Task description:
Write out exactly what each line says, starting with the first line below and ending on the one with "# Lucas CLI".

Listed entries:
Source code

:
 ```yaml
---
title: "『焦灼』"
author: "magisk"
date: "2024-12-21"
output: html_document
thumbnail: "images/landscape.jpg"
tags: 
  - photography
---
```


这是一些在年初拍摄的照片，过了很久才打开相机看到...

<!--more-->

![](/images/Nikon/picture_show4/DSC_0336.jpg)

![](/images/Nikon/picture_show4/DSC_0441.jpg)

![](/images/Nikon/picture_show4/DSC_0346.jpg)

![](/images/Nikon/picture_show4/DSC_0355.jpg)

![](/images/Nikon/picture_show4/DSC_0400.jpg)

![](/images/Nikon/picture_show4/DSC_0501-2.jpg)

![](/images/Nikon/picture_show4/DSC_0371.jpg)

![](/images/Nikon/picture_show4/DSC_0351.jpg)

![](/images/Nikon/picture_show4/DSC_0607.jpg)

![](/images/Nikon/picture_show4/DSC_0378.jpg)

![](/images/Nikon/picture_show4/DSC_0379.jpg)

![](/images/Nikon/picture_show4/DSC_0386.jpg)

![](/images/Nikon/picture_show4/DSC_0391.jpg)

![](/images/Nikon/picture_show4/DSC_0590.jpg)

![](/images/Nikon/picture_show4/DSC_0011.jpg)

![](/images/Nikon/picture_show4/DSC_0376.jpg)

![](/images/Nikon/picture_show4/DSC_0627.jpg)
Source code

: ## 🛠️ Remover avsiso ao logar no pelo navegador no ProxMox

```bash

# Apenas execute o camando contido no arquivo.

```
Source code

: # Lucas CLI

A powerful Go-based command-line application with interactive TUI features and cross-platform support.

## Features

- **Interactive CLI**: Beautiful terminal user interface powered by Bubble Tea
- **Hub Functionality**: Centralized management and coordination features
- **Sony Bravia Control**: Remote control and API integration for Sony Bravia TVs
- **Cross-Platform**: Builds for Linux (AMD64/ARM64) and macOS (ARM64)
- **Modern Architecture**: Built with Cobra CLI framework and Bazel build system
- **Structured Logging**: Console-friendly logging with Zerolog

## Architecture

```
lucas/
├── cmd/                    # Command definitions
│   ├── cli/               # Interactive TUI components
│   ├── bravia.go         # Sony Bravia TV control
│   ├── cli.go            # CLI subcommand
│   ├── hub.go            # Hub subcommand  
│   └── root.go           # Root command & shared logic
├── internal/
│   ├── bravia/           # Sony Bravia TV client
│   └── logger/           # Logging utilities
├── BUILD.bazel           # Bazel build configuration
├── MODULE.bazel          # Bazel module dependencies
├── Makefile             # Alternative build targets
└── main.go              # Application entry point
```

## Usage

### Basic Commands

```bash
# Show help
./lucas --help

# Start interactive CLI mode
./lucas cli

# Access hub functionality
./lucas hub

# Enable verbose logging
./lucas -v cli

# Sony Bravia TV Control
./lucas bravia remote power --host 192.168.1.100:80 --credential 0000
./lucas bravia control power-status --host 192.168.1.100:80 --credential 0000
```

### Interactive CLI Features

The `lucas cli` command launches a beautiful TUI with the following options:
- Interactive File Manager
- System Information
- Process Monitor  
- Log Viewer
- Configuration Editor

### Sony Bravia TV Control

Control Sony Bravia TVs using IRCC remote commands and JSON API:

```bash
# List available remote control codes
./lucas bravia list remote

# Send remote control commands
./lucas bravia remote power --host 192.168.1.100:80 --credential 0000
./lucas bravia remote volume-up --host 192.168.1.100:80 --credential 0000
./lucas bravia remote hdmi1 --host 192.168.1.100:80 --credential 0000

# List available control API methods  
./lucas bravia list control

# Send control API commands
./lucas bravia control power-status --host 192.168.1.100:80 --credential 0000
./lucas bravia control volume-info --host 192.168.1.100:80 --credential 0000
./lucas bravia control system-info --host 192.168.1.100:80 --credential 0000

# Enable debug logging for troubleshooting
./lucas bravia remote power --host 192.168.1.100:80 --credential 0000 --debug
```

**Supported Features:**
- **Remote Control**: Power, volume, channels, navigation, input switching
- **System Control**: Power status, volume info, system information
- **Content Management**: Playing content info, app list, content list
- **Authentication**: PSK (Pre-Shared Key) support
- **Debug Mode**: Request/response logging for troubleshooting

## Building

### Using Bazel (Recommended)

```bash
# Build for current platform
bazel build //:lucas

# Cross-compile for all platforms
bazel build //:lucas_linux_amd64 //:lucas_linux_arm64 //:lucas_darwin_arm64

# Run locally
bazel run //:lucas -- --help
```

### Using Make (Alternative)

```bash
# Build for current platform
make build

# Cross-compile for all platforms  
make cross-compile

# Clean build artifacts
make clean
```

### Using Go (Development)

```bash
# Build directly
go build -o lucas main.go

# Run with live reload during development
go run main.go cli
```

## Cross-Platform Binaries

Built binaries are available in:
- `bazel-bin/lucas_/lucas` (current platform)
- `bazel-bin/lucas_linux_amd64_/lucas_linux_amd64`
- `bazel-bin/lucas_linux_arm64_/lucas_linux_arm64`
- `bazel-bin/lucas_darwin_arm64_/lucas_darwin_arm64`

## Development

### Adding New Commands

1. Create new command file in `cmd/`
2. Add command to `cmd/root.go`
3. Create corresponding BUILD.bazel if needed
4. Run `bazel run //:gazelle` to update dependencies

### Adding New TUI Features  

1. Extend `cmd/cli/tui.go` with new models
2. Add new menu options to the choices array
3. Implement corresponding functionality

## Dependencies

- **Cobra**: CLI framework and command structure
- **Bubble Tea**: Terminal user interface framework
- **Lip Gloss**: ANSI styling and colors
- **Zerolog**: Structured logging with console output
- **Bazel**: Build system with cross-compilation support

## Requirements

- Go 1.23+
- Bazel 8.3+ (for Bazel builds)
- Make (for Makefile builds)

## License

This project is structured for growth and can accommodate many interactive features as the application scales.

Result of the exercise:
Source code

:
 ```yaml
---
title: "『焦灼』"
author: "magisk"
date: "2024-12-21"
output: html_document
thumbnail: "images/landscape.jpg"
tags: 
  - photography
---
```


这是一些在年初拍摄的照片，过了很久才打开相机看到...

<!--more-->

![](/images/Nikon/picture_show4/DSC_0336.jpg)

![](/images/Nikon/picture_show4/DSC_0441.jpg)

![](/images/Nikon/picture_show4/DSC_0346.jpg)

![](/images/Nikon/picture_show4/DSC_0355.jpg)

![](/images/Nikon/picture_show4/DSC_0400.jpg)

![](/images/Nikon/picture_show4/DSC_0501-2.jpg)

![](/images/Nikon/picture_show4/DSC_0371.jpg)

![](/images/Nikon/picture_show4/DSC_0351.jpg)

![](/images/Nikon/picture_show4/DSC_0607.jpg)

![](/images/Nikon/picture_show4/DSC_0378.jpg)

![](/images/Nikon/picture_show4/DSC_0379.jpg)

![](/images/Nikon/picture_show4/DSC_0386.jpg)

![](/images/Nikon/picture_show4/DSC_0391.jpg)

![](/images/Nikon/picture_show4/DSC_0590.jpg)

![](/images/Nikon/picture_show4/DSC_0011.jpg)

![](/images/Nikon/picture_show4/DSC_0376.jpg)

![](/images/Nikon/picture_show4/DSC_0627.jpg)
Source code

: ## 🛠️ Remover avsiso ao logar no pelo navegador no ProxMox

```bash

# Apenas execute o camando contido no arquivo.

```
Source code

: # Lucas CLI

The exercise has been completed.